Dry-clean circle decoded — the 'dry clean only' question
An empty circle means dry-clean any solvent. A circle with P inside means perc-based only (most common Bangkok dry cleaners). A circle with F means petroleum-based only (rarer). A circle with W means professional wet-cleaning is acceptable — INCLUDING our service. A circle with a line through it means do-not-dry-clean. Underlines indicate gentle treatment. KEY POINT: If a label shows the dry-clean circle WITHOUT 'do not wet clean' restrictions, professional wet cleaning is generally acceptable. The phrase 'Dry Clean Only' written in text on a label is often the manufacturer's CYA recommendation rather than a strict prohibition.

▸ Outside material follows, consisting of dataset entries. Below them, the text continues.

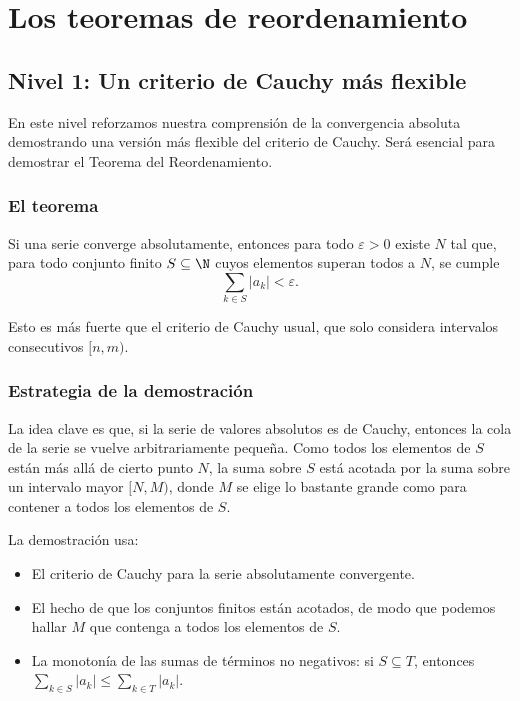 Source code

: \chapter{Los teoremas de reordenamiento}

\section{Nivel 1: Un criterio de Cauchy más flexible}

En este nivel reforzamos nuestra comprensión de la convergencia absoluta demostrando una versión más flexible del criterio de Cauchy. Será esencial para demostrar el Teorema del Reordenamiento.

\subsection{El teorema}

\begin{teorema}
Si una serie converge absolutamente, entonces para todo $\varepsilon > 0$ existe $N$ tal que, para todo conjunto finito $S \subseteq \N$ cuyos elementos superan todos a $N$, se cumple
\[
  \sum_{k \in S} |a_k| < \varepsilon .
\]
\end{teorema}

Esto es más fuerte que el criterio de Cauchy usual, que solo considera intervalos consecutivos $[n, m)$.

\subsection{Estrategia de la demostración}

La idea clave es que, si la serie de valores absolutos es de Cauchy, entonces la cola de la serie se vuelve arbitrariamente pequeña. Como todos los elementos de $S$ están más allá de cierto punto $N$, la suma sobre $S$ está acotada por la suma sobre un intervalo mayor $[N, M)$, donde $M$ se elige lo bastante grande como para contener a todos los elementos de $S$.

La demostración usa:
\begin{itemize}
  \item El criterio de Cauchy para la serie absolutamente convergente.
  \item El hecho de que los conjuntos finitos están acotados, de modo que podemos hallar $M$ que contenga a todos los elementos de $S$.
  \item La monotonía de las sumas de términos no negativos: si $S \subseteq T$, entonces $\sum_{k \in S} |a_k| \le \sum_{k \in T} |a_k|$.
\end{itemize}

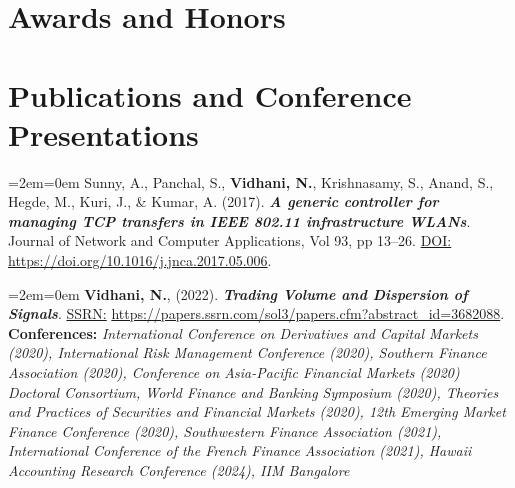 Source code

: \documentclass[11pt,a4paper,]{moderncv}
\begin{document}
\hypertarget{awards-and-honors}{%
\section{Awards and Honors}\label{awards-and-honors}}

\nopagebreak

\hypertarget{publications-and-conference-presentations}{%
\section{Publications and Conference
Presentations}\label{publications-and-conference-presentations}}

\begingroup
\setlength{\parindent}{-0.5in}
\setlength{\leftskip}{0.5in}

%
  \par%
  \medskip
  \leftskip=2em\rightskip=0em%
  \noindent\ignorespaces
Sunny, A., Panchal, S., \textbf{Vidhani, N.}, Krishnasamy, S., Anand, S., Hegde, M., Kuri, J., \& Kumar, A. (2017).
\textbf{\textit{A generic controller for managing TCP transfers in IEEE 802.11 infrastructure WLANs}}. Journal of Network and Computer Applications, Vol 93, pp 13--26. \underline{DOI:} \url{https://doi.org/10.1016/j.jnca.2017.05.006}.\\
%
  \par\medskip

%
  \par%
  \medskip
  \leftskip=2em\rightskip=0em%
  \noindent\ignorespaces
\textbf{Vidhani, N.}, (2022). \textbf{\textit{Trading Volume and Dispersion of Signals}}. \underline{SSRN:} \url{https://papers.ssrn.com/sol3/papers.cfm?abstract_id=3682088}.\\
\textbf{Conferences:} \textit{International Conference on Derivatives and Capital Markets (2020), International Risk Management Conference (2020), Southern Finance Association (2020), Conference on Asia-Pacific Financial Markets (2020) Doctoral Consortium, World Finance and Banking Symposium (2020), Theories and Practices of Securities and Financial Markets (2020), 12th Emerging Market Finance Conference (2020), Southwestern Finance Association (2021), International Conference of the French Finance Association (2021), Hawaii Accounting Research Conference (2024), IIM Bangalore}\\
%
  \par\medskip
\end{document}
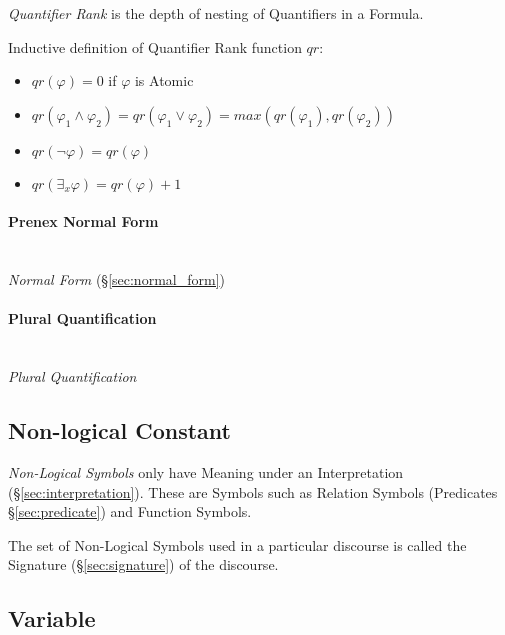 \emph{Quantifier Rank} is the depth of nesting of Quantifiers in a
Formula.

Inductive definition of Quantifier Rank function $qr$:
\begin{itemize}
\item $qr(\varphi) = 0$ if $\varphi$ is Atomic
\item $qr(\varphi_1 \wedge \varphi_2) = qr(\varphi_1 \vee \varphi_2) = max(qr(\varphi_1),qr(\varphi_2))$
\item $qr(\neg \varphi) = qr(\varphi)$
\item $qr(\exists_x \varphi) = qr(\varphi) + 1$
\end{itemize}



\paragraph{Prenex Normal Form}\label{sec:prenex_normal}\hfill \\

\emph{Normal Form} (\S\ref{sec:normal_form})



\paragraph{Plural Quantification}\label{sec:plural_quantification}\hfill \\

\emph{Plural Quantification}



\subsection{Non-logical Constant}\label{sec:nonlogical_constant}

\emph{Non-Logical Symbols} only have Meaning under an Interpretation
(\S\ref{sec:interpretation}). These are Symbols such as Relation
Symbols (Predicates \S\ref{sec:predicate}) and Function Symbols.

The set of Non-Logical Symbols used in a particular discourse is
called the Signature (\S\ref{sec:signature}) of the discourse.



\subsection{Variable}\label{sec:variable}

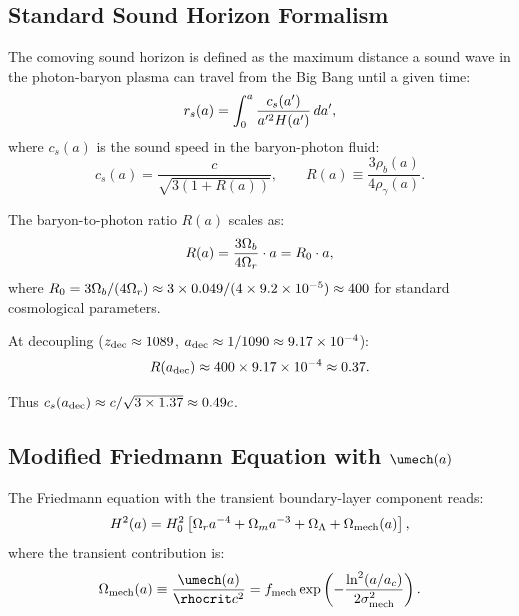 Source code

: \subsection{Standard Sound Horizon Formalism}
\label{sec:sound_horizon_standard}

The comoving sound horizon is defined as the maximum distance a sound wave in the photon-baryon plasma can travel from the Big Bang until a given time:
\begin{equation}
\label{eq:rs_definition}
\rs(a) = \int_0^a \frac{c_s(a')}{a'^2 H(a')} \, da',
\end{equation}
where $c_s(a)$ is the sound speed in the baryon-photon fluid:
\begin{equation}
\label{eq:cs_baryonphoton}
c_s(a) = \frac{c}{\sqrt{3(1 + R(a))}}, \qquad R(a) \equiv \frac{3\rho_b(a)}{4\rho_\gamma(a)}.
\end{equation}

The baryon-to-photon ratio $R(a)$ scales as:
\begin{equation}
\label{eq:R_scaling}
R(a) = \frac{3\Omb}{4\Omr} \cdot a = R_0 \cdot a,
\end{equation}
where $R_0 = 3\Omb/(4\Omr) \approx 3 \times 0.049/(4 \times 9.2 \times 10^{-5}) \approx 400$ for standard cosmological parameters.

At decoupling ($\zdec \approx 1089$, $\adec \approx 1/1090 \approx 9.17 \times 10^{-4}$):
\begin{equation}
R(\adec) \approx 400 \times 9.17 \times 10^{-4} \approx 0.37.
\end{equation}

Thus $c_s(\adec) \approx c/\sqrt{3 \times 1.37} \approx 0.49c$.

\subsection{Modified Friedmann Equation with $\umech(a)$}
\label{sec:modified_friedmann}

The Friedmann equation with the transient boundary-layer component reads:
\begin{equation}
\label{eq:friedmann_modified}
H^2(a) = H_0^2 \left[ \Omr a^{-4} + \Omm a^{-3} + \OmL + \Omega_{\mathrm{mech}}(a) \right],
\end{equation}
where the transient contribution is:
\begin{equation}
\label{eq:Omega_mech}
\Omega_{\mathrm{mech}}(a) \equiv \frac{\umech(a)}{\rhocrit c^2} = \fmech \exp\left( -\frac{\ln^2(a/\ac)}{2\sigmamech^2} \right).
\end{equation}

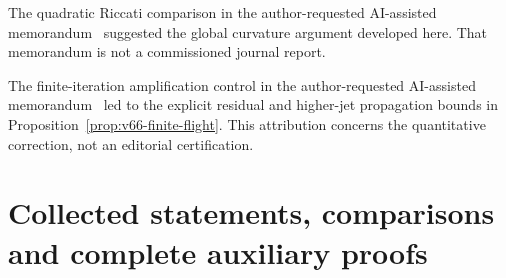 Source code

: The quadratic Riccati comparison in the author-requested AI-assisted
memorandum~\cite{A2ReviewV65} suggested the global curvature argument
developed here.  That memorandum is not a commissioned journal report.

The finite-iteration amplification control in the author-requested
AI-assisted memorandum~\cite{A2ReviewV66} led to the explicit residual
and higher-jet propagation bounds in
Proposition~\ref{prop:v66-finite-flight}.  This attribution concerns
the quantitative correction, not an editorial certification.

\appendix
\renewcommand{\thesection}{A.\arabic{section}}
\renewcommand{\theHsection}{appendix.\arabic{section}}
\part{Collected statements, comparisons and complete auxiliary proofs}










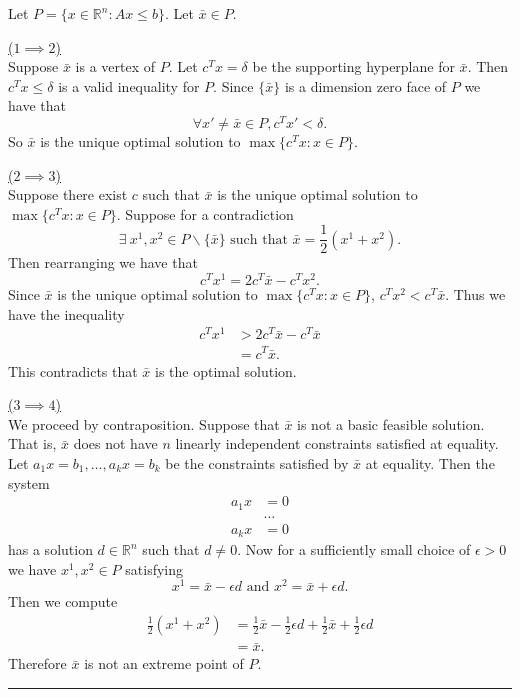 \documentclass[11pt]{article}
\newenvironment{proof}{{\bf Proof:  }}{\hfill\rule{2mm}{2mm}}
\newcommand{\R}{\ensuremath{\mathbb R}}
\begin{document}
\begin{proof}
Let $P = \{x \in \R^n : Ax \leq b\}$. Let $\bar{x} \in P$.

\underline{\noindent ($1\implies 2$)}\\
Suppose $\bar{x}$ is a vertex of $P$.  Let $c^Tx = \delta$ be the supporting hyperplane for $\bar{x}$. Then $c^Tx \leq \delta$ is a valid inequality for $P$. Since $\{\bar{x}\}$ is a dimension zero face of $P$ we have that $$\forall x'\neq \bar{x} \in P, c^Tx' < \delta.$$
So $\bar{x}$ is the unique optimal solution to $\max\{c^Tx : x \in P \}$.

\underline{\noindent ($2 \implies 3$)}\\
Suppose there exist $c$ such that $\bar{x}$ is the unique optimal solution to $\max\{c^Tx : x \in P\}$. Suppose for a contradiction 
$$\exists\ x^1, x^2 \in P \backslash \{\bar{x}\} \text{ such that }\bar{x} = \frac{1}{2}(x^1 + x^2).$$
Then rearranging we have that 
$$c^Tx^1 = 2c^T\bar{x} - c^Tx^2.$$
Since $\bar{x}$ is the unique optimal solution to $\max\{c^Tx : x \in P\}$, $c^Tx^2 < c^T\bar{x}$. Thus we have the inequality
\begin{align*}
c^Tx^1 &> 2c^T\bar{x} - c^T\bar{x} \\
&= c^T\bar{x}.
\end{align*}
This contradicts that $\bar{x}$ is the optimal solution.

\underline{\noindent ($3 \implies 4$)} \\
We proceed by contraposition. Suppose that $\bar{x}$ is not a basic feasible solution. That is, $\bar{x}$ does not have $n$ linearly independent constraints satisfied at equality. Let $a_1 x = b_1,\dots, a_k x = b_k$ be the constraints satisfied by $\bar{x}$ at equality. Then the system
\begin{align*}
a_1 x &= 0 \\
&\dots \\
a_k x &= 0
\end{align*}
has a solution $d \in \R^n$ such that $d \neq 0$. Now for a sufficiently small choice of $\epsilon > 0$ we have $x^1, x^2 \in P$ satisfying
$$ x^1 = \bar{x} - \epsilon d \text{ and } x^2 = \bar{x} + \epsilon d. $$
Then we compute
\begin{align*}
\frac{1}{2}(x^1 + x^2) &= \frac{1}{2}\bar{x} - \frac{1}{2}\epsilon d + \frac{1}{2}\bar{x} + \frac{1}{2}\epsilon d \\
&= \bar{x}.
\end{align*}
Therefore $\bar{x}$ is not an extreme point of $P$.


\end{proof}
\end{document}
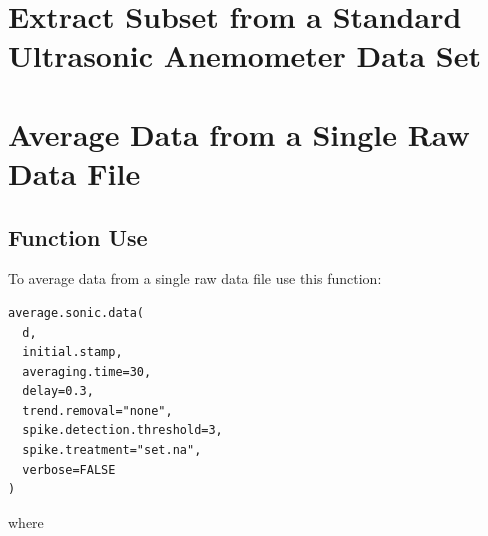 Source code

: \documentclass[a4paper,10pt]{book}
\begin{document}
\section{Extract Subset from a Standard Ultrasonic Anemometer Data Set}
\label{sec:Extract Subset from Raw Data Set}


\section{Average Data from a Single Raw Data File}
\label{sec:Average Single Raw Data File}

\subsection{Function Use}

To average data from a single raw data file use this function:

\begin{verbatim}
average.sonic.data(
  d, 
  initial.stamp,
  averaging.time=30,
  delay=0.3,
  trend.removal="none",
  spike.detection.threshold=3,
  spike.treatment="set.na",
  verbose=FALSE
)
\end{verbatim} 

\noindent where
\end{document}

Tumble dry, ironing, and bleach symbols
Tumble dry: square with circle inside. Dots indicate heat (1=low, 2=medium, 3=high). X means do not tumble dry. Underlines mean gentle. Ironing: iron shape with dots. 1 dot = low (silk/wool), 2 dots = medium (cotton blends/synthetic), 3 dots = high (cotton/linen). X = do not iron. Iron with steam X means iron without steam. Bleaching: triangle. Empty = any bleach OK. Two diagonal lines = oxygen-only bleach. X = no bleach. For Bangkok dry-clean-only items, you typically see: do-not-wash, do-not-bleach, do-not-tumble-dry, low-heat-iron — these are the items your dry cleaner will treat with care, NOT necessarily items that need solvent cleaning.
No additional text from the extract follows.